- _Assignment_
The expected answer is every line of the material that contains the word "OpenCV".

*** Data in this exercise ***

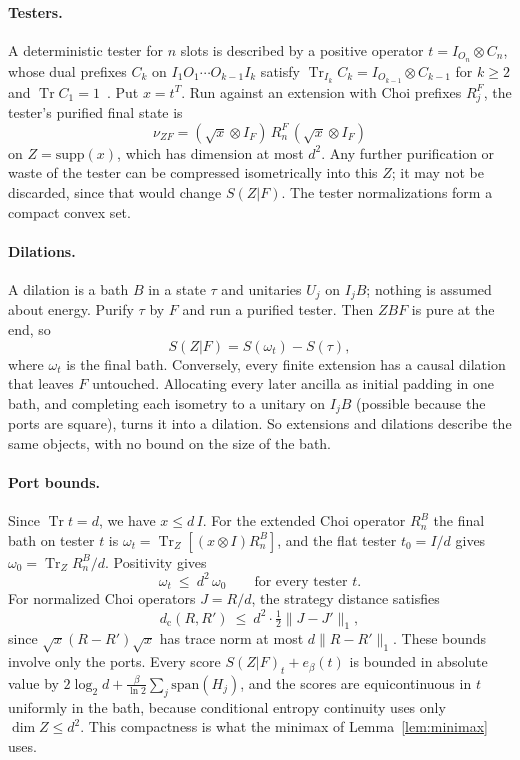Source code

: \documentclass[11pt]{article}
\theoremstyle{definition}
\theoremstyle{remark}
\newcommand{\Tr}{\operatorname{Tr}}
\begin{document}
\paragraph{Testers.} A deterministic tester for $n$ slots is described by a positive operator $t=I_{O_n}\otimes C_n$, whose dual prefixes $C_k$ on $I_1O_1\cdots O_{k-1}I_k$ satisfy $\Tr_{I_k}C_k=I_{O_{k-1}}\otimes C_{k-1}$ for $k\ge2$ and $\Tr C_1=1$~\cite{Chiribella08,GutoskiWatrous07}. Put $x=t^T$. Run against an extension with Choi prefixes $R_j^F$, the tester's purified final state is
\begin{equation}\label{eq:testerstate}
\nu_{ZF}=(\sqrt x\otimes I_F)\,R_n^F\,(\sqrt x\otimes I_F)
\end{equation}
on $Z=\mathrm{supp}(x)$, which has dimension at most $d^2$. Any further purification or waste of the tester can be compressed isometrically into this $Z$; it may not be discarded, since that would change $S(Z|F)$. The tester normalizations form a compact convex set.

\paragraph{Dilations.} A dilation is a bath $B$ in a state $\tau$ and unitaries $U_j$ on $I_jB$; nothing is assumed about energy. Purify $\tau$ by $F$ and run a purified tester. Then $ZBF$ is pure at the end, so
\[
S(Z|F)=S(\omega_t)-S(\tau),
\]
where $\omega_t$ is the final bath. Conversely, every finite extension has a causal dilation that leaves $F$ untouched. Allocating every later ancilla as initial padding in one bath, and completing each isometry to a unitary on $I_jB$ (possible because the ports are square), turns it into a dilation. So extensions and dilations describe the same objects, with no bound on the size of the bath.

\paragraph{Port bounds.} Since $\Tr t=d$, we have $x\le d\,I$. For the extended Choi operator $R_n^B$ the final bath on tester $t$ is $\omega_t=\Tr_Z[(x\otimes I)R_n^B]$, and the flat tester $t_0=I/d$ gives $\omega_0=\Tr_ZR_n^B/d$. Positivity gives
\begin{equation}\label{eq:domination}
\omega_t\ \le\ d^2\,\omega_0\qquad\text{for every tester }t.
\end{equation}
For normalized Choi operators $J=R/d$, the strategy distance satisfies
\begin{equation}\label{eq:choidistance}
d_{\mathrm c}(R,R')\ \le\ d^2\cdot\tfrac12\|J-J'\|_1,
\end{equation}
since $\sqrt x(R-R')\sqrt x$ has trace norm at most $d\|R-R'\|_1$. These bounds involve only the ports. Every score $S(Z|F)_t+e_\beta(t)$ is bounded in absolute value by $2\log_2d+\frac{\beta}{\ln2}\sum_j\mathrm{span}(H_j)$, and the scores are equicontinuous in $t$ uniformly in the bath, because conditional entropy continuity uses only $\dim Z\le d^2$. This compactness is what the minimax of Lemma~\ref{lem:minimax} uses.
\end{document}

*** End of Data in this exercise ***
*** Data in this exercise ***

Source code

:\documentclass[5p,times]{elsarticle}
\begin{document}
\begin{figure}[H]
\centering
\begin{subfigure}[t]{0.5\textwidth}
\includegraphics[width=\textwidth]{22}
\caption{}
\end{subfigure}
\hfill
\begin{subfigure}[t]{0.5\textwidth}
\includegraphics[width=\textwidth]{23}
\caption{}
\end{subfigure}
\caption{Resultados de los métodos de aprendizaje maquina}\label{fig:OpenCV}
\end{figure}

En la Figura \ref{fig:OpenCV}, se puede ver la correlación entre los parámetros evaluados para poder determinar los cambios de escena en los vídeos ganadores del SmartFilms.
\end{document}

*** End of Data in this exercise ***

- _Reply_
\caption{Resultados de los métodos de aprendizaje maquina}\label{fig:OpenCV}
En la Figura \ref{fig:OpenCV}, se puede ver la correlación entre los parámetros evaluados para poder determinar los cambios de escena en los vídeos ganadores del SmartFilms.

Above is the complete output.